Each line of the records below that holds "warning" should be copied out.

*RECORDS FOR THE EXERCISE*
'''

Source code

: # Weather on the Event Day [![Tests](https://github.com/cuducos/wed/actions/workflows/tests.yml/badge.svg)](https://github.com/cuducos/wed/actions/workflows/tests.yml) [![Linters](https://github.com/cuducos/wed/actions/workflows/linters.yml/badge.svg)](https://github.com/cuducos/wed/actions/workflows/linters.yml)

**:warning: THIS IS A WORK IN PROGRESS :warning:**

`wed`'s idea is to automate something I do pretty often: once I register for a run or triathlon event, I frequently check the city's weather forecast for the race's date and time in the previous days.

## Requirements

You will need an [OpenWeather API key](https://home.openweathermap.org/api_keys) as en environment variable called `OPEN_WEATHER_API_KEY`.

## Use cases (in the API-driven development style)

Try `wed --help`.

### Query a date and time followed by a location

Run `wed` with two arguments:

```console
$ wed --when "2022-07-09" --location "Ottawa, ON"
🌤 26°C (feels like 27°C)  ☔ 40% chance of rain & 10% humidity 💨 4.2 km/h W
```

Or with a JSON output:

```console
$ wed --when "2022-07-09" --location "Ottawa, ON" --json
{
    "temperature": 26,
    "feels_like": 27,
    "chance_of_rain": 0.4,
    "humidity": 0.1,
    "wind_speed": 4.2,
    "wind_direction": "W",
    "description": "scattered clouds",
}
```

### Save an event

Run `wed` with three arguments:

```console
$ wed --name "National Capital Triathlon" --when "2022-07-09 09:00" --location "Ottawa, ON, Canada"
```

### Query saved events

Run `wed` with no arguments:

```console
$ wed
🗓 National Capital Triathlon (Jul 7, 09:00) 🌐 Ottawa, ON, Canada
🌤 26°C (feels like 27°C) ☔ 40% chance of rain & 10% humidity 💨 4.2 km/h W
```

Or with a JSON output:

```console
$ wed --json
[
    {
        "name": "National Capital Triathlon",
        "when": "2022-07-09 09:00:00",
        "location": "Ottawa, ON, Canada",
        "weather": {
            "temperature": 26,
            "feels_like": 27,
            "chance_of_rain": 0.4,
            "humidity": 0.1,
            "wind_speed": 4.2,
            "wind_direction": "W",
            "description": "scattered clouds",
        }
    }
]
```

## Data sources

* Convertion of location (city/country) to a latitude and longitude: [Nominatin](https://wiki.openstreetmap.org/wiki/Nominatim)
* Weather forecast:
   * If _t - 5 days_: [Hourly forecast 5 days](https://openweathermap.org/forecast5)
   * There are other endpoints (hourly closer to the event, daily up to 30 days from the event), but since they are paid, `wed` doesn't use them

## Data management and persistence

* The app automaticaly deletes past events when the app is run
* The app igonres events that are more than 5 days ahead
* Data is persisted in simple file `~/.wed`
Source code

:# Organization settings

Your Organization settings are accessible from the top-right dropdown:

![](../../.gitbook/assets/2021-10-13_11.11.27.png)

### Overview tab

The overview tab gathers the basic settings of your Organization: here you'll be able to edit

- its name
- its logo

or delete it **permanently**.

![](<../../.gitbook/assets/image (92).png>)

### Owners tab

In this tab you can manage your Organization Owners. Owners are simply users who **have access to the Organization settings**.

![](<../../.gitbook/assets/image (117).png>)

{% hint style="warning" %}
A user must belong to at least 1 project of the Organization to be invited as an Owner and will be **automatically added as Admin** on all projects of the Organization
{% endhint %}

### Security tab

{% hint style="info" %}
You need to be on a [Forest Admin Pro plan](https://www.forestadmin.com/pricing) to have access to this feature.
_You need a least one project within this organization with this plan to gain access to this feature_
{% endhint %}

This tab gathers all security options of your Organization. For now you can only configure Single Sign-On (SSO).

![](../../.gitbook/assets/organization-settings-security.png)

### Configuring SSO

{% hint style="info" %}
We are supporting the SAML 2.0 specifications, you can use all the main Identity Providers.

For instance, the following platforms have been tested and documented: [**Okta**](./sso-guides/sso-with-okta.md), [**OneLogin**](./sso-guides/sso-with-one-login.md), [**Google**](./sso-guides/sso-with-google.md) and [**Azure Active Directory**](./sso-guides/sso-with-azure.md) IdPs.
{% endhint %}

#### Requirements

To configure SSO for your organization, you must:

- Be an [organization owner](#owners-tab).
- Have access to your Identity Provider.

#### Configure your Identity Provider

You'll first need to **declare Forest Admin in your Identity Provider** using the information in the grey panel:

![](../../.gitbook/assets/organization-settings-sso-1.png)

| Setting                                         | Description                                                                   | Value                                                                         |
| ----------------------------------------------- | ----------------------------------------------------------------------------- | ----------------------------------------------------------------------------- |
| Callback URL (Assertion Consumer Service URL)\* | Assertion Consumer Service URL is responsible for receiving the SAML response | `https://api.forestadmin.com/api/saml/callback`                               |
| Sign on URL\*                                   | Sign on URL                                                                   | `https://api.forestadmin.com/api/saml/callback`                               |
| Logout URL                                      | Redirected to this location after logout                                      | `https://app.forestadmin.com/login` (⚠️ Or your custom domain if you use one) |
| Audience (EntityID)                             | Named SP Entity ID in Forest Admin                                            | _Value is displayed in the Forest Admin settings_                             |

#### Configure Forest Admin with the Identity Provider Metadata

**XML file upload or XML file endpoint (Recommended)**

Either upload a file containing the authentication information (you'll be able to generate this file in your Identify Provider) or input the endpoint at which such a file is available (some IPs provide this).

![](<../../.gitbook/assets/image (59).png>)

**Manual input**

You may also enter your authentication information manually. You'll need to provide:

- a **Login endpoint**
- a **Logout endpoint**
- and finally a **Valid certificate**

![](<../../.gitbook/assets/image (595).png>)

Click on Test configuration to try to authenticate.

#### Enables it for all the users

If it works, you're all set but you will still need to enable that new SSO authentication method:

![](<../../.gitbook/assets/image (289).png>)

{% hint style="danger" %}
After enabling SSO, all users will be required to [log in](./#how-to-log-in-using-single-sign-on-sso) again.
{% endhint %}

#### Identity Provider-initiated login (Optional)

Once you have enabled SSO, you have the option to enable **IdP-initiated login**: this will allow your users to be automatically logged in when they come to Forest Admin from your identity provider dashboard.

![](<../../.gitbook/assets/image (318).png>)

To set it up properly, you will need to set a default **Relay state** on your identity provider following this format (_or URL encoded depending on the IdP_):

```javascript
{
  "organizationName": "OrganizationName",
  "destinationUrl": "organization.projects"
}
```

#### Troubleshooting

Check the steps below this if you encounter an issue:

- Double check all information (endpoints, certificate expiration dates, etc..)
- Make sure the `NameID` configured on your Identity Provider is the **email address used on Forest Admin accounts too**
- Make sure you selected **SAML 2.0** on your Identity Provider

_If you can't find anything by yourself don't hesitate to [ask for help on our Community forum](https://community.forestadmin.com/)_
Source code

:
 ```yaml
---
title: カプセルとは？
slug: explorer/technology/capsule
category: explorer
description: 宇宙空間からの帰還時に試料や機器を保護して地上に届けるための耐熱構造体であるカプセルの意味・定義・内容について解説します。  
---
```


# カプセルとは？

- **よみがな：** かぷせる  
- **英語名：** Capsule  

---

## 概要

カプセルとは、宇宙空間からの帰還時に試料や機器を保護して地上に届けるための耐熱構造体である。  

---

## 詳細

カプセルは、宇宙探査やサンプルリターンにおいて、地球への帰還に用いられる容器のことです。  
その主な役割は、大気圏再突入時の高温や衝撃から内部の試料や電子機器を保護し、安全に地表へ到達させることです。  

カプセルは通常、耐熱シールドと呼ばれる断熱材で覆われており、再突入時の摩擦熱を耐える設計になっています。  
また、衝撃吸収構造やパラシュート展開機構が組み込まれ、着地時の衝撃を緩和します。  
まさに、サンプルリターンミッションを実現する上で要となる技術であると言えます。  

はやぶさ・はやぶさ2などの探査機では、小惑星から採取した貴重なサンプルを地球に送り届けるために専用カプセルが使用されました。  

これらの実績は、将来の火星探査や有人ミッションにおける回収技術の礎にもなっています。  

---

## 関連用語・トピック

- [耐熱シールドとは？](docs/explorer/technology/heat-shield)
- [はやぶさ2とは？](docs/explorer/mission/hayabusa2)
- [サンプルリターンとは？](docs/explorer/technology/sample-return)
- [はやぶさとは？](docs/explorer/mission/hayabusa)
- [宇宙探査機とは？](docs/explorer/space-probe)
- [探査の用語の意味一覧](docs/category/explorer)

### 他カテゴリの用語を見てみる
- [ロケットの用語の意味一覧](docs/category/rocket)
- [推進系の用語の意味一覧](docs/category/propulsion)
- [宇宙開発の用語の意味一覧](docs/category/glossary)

'''

*TASK RESULT*
**:warning: THIS IS A WORK IN PROGRESS :warning:**
{% hint style="warning" %}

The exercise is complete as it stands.